Dennis Núñez

PhD (c) in AI and Neuroimaging. CEA / Inria / Université Paris-Saclay

Basic examples of Convolutional Neural Networks

In machine learning, a convolutional neural network (CNN, or ConvNet) is a class of deep, feed-forward artificial neural networks that has successfully been applied to analyzing visual imagery. CNNs use relatively little pre-processing compared to other image classification algorithms. This means that the network learns the filters that in traditional algorithms were hand-engineered. This independence from prior knowledge and human effort in feature design is a major advantage. A CNN consists of an input and an output layer, as well as multiple hidden layers. The hidden layers of a CNN typically consist of convolutional layers, pooling layers, fully connected layers and normalization layers.

The model used in this project is a modification of a LeNet neural network. The parameters and weights were obtained after training step. The training phase is show in the Figure 1. This training is performed usig the Caffe framework. The design and layers of the model is described in the .prototxt file and the parameters of this training is contained in the .caffemodel file. After training step, the .prototxt and .caffemodel files will be used on a laptop machine in order to perform inference. The Figure 2 show the inference step.

Figure 1: Training phase

Figure 2: Inference phase

The total number of classes used for classification will depend of the application (2 outputs for the first application 'playing musical instruments' and 3 outputs for the second application 'rock–paper–scissors hand game') and are composed by simple hand gestures such as open hand or simple shapes formed with the fingers. Some examples of the hand poses used for classification are showed in the Figure 3. Since hand region is usually exposed to different conditions such as luminance variations and skin tone, a pre-processing step is needed to extract the hand in order to perform correct classification of hand poses. So, a RGB-Binary conversion based on skin thresholding is used to extract hand features before to apply the convolutional neural network classifier.

Figure 3: RGB and binary images of the hand poses

The architecture of the simple CNN used in this project is illustrated in the Figure 4. This architecture is a modification of the LeNet-5 architecture. This basic arhitecture was taken as reference since the images have a low resolution (48x48 pixels) and requires few convolutional layers for classification. As the figure shows, this proposed architecture is composed of two convolutional layers, two sub-sampling layers and three simple full-conection layers.

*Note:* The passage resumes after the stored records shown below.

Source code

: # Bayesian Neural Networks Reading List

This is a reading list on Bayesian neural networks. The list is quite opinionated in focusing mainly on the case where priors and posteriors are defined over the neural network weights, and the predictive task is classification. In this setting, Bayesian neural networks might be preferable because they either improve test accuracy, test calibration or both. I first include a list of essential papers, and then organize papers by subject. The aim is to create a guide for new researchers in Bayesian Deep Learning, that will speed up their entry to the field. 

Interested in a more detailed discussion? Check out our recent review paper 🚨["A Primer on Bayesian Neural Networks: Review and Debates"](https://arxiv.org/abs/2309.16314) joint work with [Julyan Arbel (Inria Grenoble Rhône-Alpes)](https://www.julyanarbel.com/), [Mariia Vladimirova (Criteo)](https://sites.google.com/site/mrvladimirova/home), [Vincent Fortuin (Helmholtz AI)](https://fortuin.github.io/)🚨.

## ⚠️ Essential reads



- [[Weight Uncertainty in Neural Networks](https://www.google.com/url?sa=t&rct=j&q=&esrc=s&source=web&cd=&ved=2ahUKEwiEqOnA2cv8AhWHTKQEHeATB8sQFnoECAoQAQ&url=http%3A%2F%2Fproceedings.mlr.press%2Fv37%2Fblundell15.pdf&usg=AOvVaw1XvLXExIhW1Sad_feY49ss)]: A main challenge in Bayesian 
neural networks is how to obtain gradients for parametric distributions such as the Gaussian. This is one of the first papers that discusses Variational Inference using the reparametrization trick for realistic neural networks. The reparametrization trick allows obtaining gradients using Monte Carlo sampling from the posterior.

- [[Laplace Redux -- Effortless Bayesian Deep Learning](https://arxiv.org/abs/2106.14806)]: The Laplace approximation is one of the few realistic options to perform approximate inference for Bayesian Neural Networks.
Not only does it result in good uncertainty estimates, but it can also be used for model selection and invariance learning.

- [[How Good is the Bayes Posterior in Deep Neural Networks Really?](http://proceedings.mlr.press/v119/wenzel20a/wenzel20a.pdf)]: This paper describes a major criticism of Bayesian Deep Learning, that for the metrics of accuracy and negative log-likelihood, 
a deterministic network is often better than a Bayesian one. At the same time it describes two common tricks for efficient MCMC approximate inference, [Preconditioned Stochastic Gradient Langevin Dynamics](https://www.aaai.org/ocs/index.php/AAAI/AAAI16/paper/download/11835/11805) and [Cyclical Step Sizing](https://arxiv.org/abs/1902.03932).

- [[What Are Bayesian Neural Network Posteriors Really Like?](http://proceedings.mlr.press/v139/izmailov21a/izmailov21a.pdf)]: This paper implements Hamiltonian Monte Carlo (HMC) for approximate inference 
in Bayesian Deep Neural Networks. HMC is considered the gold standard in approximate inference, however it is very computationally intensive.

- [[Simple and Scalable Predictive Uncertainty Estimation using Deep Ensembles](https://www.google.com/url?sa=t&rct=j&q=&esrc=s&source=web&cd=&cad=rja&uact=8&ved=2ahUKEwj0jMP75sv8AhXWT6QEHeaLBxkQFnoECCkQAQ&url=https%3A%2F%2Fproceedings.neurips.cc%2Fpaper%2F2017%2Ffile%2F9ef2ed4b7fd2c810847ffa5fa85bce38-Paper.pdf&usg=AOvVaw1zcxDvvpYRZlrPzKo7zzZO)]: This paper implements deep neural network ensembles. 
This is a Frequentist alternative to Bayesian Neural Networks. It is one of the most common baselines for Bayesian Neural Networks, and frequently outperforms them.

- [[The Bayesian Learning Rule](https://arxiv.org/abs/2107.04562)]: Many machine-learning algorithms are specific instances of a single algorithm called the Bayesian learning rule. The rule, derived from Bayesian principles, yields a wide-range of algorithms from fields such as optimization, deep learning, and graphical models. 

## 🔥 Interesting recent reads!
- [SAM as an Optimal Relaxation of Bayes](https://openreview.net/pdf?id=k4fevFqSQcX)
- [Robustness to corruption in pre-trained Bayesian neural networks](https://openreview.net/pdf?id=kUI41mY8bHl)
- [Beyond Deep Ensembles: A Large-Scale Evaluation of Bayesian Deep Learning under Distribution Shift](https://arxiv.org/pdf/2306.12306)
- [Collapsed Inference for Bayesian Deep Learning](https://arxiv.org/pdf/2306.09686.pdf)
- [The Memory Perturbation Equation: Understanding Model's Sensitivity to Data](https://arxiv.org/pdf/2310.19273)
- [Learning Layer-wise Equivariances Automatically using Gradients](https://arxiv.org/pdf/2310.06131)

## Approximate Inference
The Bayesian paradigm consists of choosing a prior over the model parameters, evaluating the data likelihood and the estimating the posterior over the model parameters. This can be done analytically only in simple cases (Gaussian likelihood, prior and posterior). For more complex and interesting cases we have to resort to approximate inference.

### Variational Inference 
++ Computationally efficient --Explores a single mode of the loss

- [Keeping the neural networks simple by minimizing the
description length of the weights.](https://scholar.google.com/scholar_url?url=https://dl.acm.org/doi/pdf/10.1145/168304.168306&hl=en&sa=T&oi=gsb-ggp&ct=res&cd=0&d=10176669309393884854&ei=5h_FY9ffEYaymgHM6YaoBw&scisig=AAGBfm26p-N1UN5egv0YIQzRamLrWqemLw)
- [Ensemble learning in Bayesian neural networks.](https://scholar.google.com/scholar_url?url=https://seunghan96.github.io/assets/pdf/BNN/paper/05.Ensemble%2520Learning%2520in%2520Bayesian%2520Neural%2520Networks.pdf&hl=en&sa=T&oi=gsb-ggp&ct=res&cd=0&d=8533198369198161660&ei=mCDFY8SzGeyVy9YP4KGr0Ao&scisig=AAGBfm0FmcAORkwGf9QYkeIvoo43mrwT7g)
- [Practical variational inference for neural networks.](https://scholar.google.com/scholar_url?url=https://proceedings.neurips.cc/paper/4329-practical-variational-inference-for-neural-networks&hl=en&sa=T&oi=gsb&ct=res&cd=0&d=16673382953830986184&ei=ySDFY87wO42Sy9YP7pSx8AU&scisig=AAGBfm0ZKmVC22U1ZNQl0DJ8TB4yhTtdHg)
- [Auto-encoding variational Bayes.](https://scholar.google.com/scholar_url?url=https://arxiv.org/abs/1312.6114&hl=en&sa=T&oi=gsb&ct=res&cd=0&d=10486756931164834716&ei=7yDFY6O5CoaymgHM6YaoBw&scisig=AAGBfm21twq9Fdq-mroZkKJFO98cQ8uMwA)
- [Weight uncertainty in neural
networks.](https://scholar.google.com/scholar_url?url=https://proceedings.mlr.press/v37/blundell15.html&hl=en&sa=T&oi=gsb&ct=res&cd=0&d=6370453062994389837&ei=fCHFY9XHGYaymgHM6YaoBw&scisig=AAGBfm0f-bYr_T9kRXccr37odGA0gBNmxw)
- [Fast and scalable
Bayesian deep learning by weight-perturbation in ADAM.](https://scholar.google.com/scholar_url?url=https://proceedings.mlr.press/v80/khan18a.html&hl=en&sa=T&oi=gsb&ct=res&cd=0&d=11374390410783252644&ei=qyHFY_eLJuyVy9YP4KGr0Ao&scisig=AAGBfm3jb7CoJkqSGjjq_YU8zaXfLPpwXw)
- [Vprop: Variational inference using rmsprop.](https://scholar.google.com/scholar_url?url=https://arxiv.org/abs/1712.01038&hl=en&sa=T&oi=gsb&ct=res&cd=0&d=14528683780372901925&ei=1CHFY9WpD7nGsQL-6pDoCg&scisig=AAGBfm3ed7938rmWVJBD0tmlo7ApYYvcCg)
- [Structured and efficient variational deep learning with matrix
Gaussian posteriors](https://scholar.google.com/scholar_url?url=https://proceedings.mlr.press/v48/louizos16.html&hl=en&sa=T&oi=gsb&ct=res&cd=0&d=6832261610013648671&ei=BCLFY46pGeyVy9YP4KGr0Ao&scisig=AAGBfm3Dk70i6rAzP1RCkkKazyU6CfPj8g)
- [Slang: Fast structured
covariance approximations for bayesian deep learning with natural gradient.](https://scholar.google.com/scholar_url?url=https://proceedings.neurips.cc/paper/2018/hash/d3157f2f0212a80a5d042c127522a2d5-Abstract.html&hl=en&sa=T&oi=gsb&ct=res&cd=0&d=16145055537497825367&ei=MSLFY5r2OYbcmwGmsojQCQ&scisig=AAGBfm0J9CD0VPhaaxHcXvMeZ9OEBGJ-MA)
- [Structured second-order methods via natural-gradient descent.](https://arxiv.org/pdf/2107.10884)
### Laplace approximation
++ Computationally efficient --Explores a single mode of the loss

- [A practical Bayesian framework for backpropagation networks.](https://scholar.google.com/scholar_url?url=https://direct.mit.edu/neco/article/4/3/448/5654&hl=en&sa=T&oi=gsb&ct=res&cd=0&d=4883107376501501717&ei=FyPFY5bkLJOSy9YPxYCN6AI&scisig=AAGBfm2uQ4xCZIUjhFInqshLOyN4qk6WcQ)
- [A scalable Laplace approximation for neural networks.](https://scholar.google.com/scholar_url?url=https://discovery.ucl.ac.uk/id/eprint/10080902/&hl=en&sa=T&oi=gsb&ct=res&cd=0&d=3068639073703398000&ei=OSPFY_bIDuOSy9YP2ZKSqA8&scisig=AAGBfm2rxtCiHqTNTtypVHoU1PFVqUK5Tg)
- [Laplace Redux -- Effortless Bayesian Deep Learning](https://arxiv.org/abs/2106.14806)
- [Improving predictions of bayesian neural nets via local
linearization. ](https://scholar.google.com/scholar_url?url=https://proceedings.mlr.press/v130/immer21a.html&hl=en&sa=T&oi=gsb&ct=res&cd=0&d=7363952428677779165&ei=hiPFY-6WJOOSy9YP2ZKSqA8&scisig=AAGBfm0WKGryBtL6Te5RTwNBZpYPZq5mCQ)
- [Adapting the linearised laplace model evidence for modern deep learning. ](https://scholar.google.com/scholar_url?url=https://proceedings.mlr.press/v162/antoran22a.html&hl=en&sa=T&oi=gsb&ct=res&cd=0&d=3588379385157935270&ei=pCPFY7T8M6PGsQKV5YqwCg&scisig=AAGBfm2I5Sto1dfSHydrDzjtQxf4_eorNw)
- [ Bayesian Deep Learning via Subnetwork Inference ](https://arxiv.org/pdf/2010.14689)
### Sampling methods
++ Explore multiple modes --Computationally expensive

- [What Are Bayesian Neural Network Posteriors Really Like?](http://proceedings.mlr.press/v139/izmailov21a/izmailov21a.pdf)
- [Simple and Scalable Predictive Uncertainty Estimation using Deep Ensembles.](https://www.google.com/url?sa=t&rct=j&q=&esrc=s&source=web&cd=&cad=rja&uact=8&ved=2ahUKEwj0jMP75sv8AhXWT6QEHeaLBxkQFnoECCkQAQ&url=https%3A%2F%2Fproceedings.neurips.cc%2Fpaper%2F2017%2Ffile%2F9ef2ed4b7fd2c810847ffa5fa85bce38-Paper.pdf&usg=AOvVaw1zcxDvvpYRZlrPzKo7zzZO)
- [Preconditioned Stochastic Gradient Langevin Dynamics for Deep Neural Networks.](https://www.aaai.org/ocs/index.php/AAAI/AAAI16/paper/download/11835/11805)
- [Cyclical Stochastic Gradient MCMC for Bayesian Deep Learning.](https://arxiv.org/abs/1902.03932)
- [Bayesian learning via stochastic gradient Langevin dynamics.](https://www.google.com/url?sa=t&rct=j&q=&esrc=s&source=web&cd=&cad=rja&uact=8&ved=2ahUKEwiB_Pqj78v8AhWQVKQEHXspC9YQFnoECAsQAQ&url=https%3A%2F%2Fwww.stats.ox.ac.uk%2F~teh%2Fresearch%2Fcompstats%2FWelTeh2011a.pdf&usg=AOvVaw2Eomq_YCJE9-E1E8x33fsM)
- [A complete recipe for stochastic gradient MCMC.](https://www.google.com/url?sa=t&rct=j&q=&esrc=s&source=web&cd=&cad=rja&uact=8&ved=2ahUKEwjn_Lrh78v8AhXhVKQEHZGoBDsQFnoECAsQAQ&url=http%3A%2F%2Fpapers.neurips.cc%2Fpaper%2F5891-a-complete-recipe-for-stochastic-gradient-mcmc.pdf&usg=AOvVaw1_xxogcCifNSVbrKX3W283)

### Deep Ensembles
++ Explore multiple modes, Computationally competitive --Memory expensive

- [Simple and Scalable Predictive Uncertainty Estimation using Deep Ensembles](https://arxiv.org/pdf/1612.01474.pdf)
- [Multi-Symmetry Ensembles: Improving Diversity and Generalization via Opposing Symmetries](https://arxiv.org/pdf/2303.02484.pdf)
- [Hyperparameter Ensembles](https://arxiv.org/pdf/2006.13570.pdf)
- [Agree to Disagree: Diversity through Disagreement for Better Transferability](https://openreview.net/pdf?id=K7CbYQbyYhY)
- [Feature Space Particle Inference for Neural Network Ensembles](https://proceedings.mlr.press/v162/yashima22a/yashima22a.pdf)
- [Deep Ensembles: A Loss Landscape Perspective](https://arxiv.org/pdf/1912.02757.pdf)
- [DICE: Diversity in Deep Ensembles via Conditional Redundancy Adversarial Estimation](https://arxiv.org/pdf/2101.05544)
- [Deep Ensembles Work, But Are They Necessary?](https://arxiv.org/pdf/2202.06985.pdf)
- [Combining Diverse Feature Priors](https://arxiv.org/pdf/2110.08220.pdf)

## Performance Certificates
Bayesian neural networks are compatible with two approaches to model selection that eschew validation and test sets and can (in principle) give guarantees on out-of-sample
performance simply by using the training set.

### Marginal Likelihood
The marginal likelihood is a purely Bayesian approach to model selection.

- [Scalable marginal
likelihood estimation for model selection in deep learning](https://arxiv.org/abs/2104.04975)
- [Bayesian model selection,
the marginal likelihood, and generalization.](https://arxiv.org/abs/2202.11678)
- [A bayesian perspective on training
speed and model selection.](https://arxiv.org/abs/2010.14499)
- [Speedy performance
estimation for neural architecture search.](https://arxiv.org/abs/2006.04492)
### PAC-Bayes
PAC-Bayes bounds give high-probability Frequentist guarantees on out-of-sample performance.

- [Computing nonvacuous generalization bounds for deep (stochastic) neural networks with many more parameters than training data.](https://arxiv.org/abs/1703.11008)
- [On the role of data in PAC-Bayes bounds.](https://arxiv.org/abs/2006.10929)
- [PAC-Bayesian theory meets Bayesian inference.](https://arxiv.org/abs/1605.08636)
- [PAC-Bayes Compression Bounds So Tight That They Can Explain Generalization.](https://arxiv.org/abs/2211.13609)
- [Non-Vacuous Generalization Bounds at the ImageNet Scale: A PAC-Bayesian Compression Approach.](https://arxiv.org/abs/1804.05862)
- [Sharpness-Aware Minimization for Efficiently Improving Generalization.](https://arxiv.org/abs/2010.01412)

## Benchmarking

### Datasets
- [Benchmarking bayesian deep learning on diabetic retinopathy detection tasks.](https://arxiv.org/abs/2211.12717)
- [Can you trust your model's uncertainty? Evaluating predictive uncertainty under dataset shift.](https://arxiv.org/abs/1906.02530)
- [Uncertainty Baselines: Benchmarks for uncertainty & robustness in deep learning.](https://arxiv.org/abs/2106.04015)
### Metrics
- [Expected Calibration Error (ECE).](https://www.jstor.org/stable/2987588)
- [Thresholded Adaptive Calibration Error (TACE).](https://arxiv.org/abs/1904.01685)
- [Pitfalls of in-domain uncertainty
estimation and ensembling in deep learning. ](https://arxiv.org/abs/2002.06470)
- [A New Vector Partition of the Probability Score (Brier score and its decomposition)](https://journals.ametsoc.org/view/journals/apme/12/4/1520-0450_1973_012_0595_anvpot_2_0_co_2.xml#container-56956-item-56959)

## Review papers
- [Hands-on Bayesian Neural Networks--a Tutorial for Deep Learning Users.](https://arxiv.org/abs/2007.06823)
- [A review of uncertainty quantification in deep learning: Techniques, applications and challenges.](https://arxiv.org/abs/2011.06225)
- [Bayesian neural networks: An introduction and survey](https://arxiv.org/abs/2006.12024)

Figure 4: Architecture of the Convolutional Neural Network used for Hand Pose Detection

The number of images are 7000 (for training) and 1000 (for testing) for each class, and are based on a single person. These hand poses have different shapes, rotations, shiftings, and scales in order to obtain a robust model able to deal with different conditions for hand pose classification in real time.

After training and testing prediction statistics are evaluated in order to analyse the correct classification of the trained model. As mentioned above, a single person is used for testing and training for simplicity. The accuracy of the recognition system is the mean value of 10 iterations. The performance of the recognition systems shows an accuracy of 99.8% for the first application 'playing musical instruments' and 95.6% for the second application 'rock–paper–scissors hand game'.

The implementation of the whole system was performed in C++ and using OpenCV 3.3.0 libraries since these allow the easy realization of loading caffe models with a good performance. Also, these libraries can be used on a personal computer as well as on different embedded computers like Beglebone and Raspberry Pi.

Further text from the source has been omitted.